A bakery’s rise to success

Baking Emporium1

Posted on: 5th August, 2016

Category: Food & Wine

Contributor: Mary O'Brien

Above: Christian and Sórcha

In the 1970s, a young German couple Andreas and Ingrid Haubold visited Ireland on their honeymoon. They fell in love with the rain and the lush green fields of Ireland and decided to make Ireland their home. They bought a house in West Cork, set up a business and raised their family here. For the past 23 years, the family bakery, The Baking Emporium Ltd has supplied the people of West Cork and beyond with the best of continental confectionary and breads. In recent months, the family has decided to expand the business with the opening of a new shop in Clonakilty town. The beautiful new shopfront is actually located in the premises that housed Bateman’s Bakery in the 1900s. With the smell of freshly baked bread now a regular part of Ashe Street again, it’s difficult to resist a stroll in this direction. Tantalising cakes, breads of all shapes, sizes and ingredients and even freshly brewed coffee will greet you on arrival. Behind the counter, between the hours of 8am and 5pm, five days a week (Tuesday to Saturday), Christian Haubold, who is every bit as passionate about bread making as his parents, is ready to assist in your selection of delicious eats!

This food story begins with Bridgemount House, a gourmet restaurant set up by the Haubolds in Dunmanway in the late 70s. When the demand for confectionary increased, Andreas and Ingrid decided to close the restaurant and concentrate their efforts on the bakery. “My father always wanted to be a chef,’ explains Christian “but his parents wanted him to do an apprenticeship with the bank.” This is where Andreas and Ingrid met. After moving to Berlin, Andreas eventually followed his dreams and trained as a chef. The couple decided to move over to Ireland after seeing a property advert in one of the German Sunday newspapers. They had always had a soft spot in their hearts for the country since the two-week holiday they spent there a few years earlier. Andreas and Ingrid sold their apartment in Berlin and moved to Ireland. They found Bridgemount House in Dunmanway and decided to settle there. Both their children, Nikolai and Christian, grew up in the restaurant and bakery.

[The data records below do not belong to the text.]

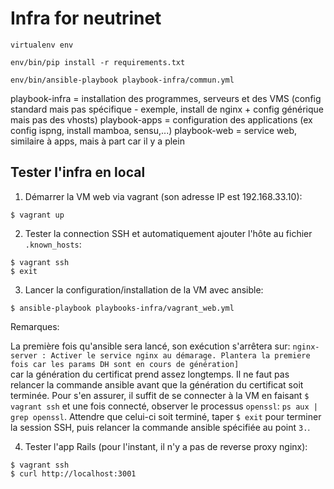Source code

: # Infra for neutrinet

`virtualenv env`

`env/bin/pip install -r requirements.txt`


`env/bin/ansible-playbook playbook-infra/commun.yml`

playbook-infra = installation des programmes, serveurs et des VMS (config standard mais pas spécifique - exemple, install de nginx + config générique mais pas des vhosts)
playbook-apps = configuration des applications (ex config ispng, install mamboa, sensu,...)
playbook-web = service web, similaire à apps, mais à part car il y a plein

## Tester l'infra en local

1. Démarrer la VM web via vagrant (son adresse IP est 192.168.33.10):

```
$ vagrant up
```

2. Tester la connection SSH et automatiquement ajouter l'hôte au fichier `.known_hosts`:

```
$ vagrant ssh
$ exit
```

3. Lancer la configuration/installation de la VM avec ansible:

```
$ ansible-playbook playbooks-infra/vagrant_web.yml
```

Remarques:

La première fois qu'ansible sera lancé, son exécution s'arrêtera sur:
`nginx-server : Activer le service nginx au démarage. Plantera la premiere fois car les params DH sont en cours de génération]`  
car la génération du certificat prend assez longtemps. Il ne faut pas relancer la commande ansible avant que la génération du certificat soit terminée. Pour s'en assurer, il suffit de se connecter à la VM en faisant `$ vagrant ssh` et une fois connecté, observer le processus `openssl`: `ps aux | grep openssl`. Attendre que celui-ci soit terminé, taper `$ exit` pour terminer la session SSH, puis relancer la commande ansible spécifiée au point `3.`.

4. Tester l'app Rails (pour l'instant, il n'y a pas de reverse proxy nginx):

```
$ vagrant ssh
$ curl http://localhost:3001
```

Over the years, bakers from all around the word have worked at The Baking Emporium, each and every one leaving their own recipes and fingerprint behind. Today, the master bakers are Igor and Miro, with Catherine, Alexandra and Ingrid making the cakes. Andreas is on hand always and in charge of the savoury side. “Figuratively speaking, his fingers are in every bowl,” says Christian laughing. Sórcha, Christian’s girlfriend has become involved in the business too. A vegan and coeliac, she is responsible for introducing more gluten free products, containing rice or potato flour at the bakery.

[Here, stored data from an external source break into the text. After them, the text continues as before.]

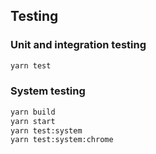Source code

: ## Testing

### Unit and integration testing

```bash
yarn test
```

### System testing
```bash
yarn build
yarn start
yarn test:system
yarn test:system:chrome
```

From traditional Irish soda breads, scones and pan breads to artisan and wood fired breads like rye and spelt sourdoughs, baguettes and focaccias, there is bread to suit all tastes and meals. “Celebrity baker and chef Paul Hollywood recently suggested you should always choose the bread first and ask yourself what meal would complement this bread. This is how we have always planned our meals,” says Sórcha.

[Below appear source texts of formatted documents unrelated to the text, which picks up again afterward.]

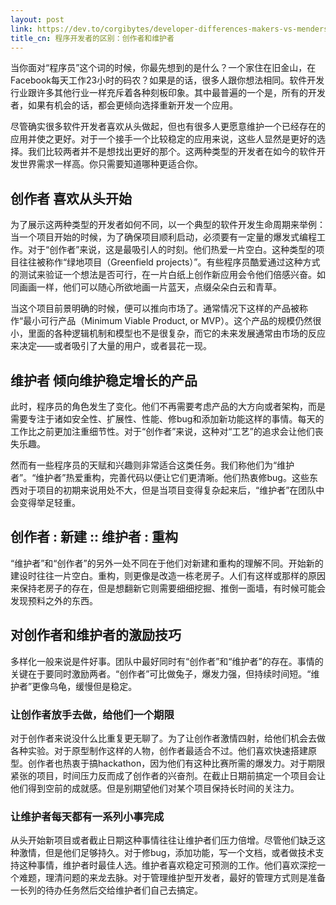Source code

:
 ```yaml
---
layout: post
link: https://dev.to/corgibytes/developer-differences-makers-vs-menders
title_cn: 程序开发者的区别：创作者和维护者
---
```


当你面对“程序员”这个词的时候，你最先想到的是什么？一个家住在旧金山，在Facebook每天工作23小时的码农？如果是的话，很多人跟你想法相同。软件开发行业跟许多其他行业一样充斥着各种刻板印象。其中最普遍的一个是，所有的开发者，如果有机会的话，都会更倾向选择重新开发一个应用。

尽管确实很多软件开发者喜欢从头做起，但也有很多人更愿意维护一个已经存在的应用并使之更好。对于一个接手一个比较稳定的应用来说，这些人显然是更好的选择。我们比较两者并不是想找出更好的那个。这两种类型的开发者在如今的软件开发世界需求一样高。你只需要知道哪种更适合你。

## **创作者** 喜欢从头开始

为了展示这两种类型的开发者如何不同，以一个典型的软件开发生命周期来举例：当一个项目开始的时候，为了确保项目顺利启动，必须要有一定量的爆发式编程工作。对于“创作者”来说，这是最吸引人的时刻。他们热爱一片空白。这种类型的项目往往被称作“绿地项目（Greenfield projects）”。有些程序员酷爱通过这种方式的测试来验证一个想法是否可行，在一片白纸上创作新应用会令他们倍感兴奋。如同画画一样，他们可以随心所欲地画一片蓝天，点缀朵朵白云和青草。

当这个项目前景明确的时候，便可以推向市场了。通常情况下这样的产品被称作“最小可行产品（Minimum Viable Product, or MVP）。这个产品的规模仍然很小，里面的各种逻辑机制和模型也不是很复杂，而它的未来发展通常由市场的反应来决定——或者吸引了大量的用户，或者昙花一现。

## **维护者** 倾向维护稳定增长的产品

此时，程序员的角色发生了变化。他们不再需要考虑产品的大方向或者架构，而是需要专注于诸如安全性、扩展性、性能、修bug和添加新功能这样的事情。每天的工作比之前更加注重细节性。对于“创作者”来说，这种对“工艺”的追求会让他们丧失乐趣。

然而有一些程序员的天赋和兴趣则非常适合这类任务。我们称他们为“维护者”。“维护者”热爱重构，完善代码以便让它们更清晰。他们热衷修bug。这些东西对于项目的初期来说用处不大，但是当项目变得复杂起来后，“维护者”在团队中会变得举足轻重。

## 创作者 : 新建 :: 维护者 : 重构

“维护者”和“创作者”的另外一处不同在于他们对新建和重构的理解不同。开始新的建设时往往一片空白。重构，则更像是改造一栋老房子。人们有这样或那样的原因来保持老房子的存在，但是想翻新它则需要细细挖掘、推倒一面墙，有时候可能会发现预料之外的东西。

## 对创作者和维护者的激励技巧

多样化一般来说是件好事。团队中最好同时有“创作者”和“维护者”的存在。事情的关键在于要同时激励两者。“创作者”可比做兔子，爆发力强，但持续时间短。“维护者”更像乌龟，缓慢但是稳定。

### 让创作者放手去做，给他们一个期限

对于创作者来说没什么比重复更无聊了。为了让创作者激情四射，给他们机会去做各种实验。对于原型制作这样的人物，创作者最适合不过。他们喜欢快速搭建原型。创作者也热衷于搞hackathon，因为他们有这种比赛所需的爆发力。对于期限紧张的项目，时间压力反而成了创作者的兴奋剂。在截止日期前搞定一个项目会让他们得到空前的成就感。但是别期望他们对某个项目保持长时间的关注力。

### 让维护者每天都有一系列小事完成

从头开始新项目或者截止日期这种事情往往让维护者们压力倍增。尽管他们缺乏这种激情，但是他们足够持久。对于修bug，添加功能，写一个文档，或者做技术支持这种事情，维护者时最佳人选。维护者喜欢稳定可预测的工作。他们喜欢深挖一个难题，理清问题的来龙去脉。对于管理维护型开发者，最好的管理方式则是准备一长列的待办任务然后交给维护者们自己去搞定。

None of the breads are sliced in order to extend the shelf life. “We’re also very conscious of waste and try to reduce it as much as possible,” says Christian. A small private farm down the road from the bakery takes leftovers at the end of the week. “They have two donkeys that love our crackers and soda bread,” says Christian. “We also make our own breadcrumbs and introduce those into the next day’s mixture. It’s a very common practice in German bakeries, as they act as a natural preservative and add flavour to the breads.”

The Swiss sourdough is one of the more popular breads on the shelf. “This is the one that we introduce people to sourdough with,” explains Christian. “It has 10 per cent rye, 90 per cent wheat and it’s dairy free. It has the longevity and texture of sourdough without the tangy taste that takes a bit of getting used to for most people. It’s like a cheeseboard; you work your way up toward the stronger cheeses. People slow move up the ladder to the 80 per cent rye bread.”

Those with a sweet tooth will not be disappointed either. The Baking Emporium has long been renowned for its cakes with its coffee, carrot and chocolate cake recipes and apple strudel some of the favourites. There is also a mouthwatering selection of pastries.

Passionate about supporting small artisan producers, the shelves are stocked with all sorts of delicious foods, from Kvegks, a German cracker, which are not only organic, vegan, palm oil free but also a social enterprise, hiring people with physical and intellectual disabilities to jams from Cork, pastas from Italy and pate from Germany — all things that complement a meal of bread!

Although still selling at 12 farmers markets, Christian is at the shop in Clonakilty every morning bright and early, ready to open at 8am sharp. “We’ve really settled in now and regular customers are usually waiting at the door for their croissants, scones, pastries and bread,” he says. Remember it’s the early bird get’s the bread!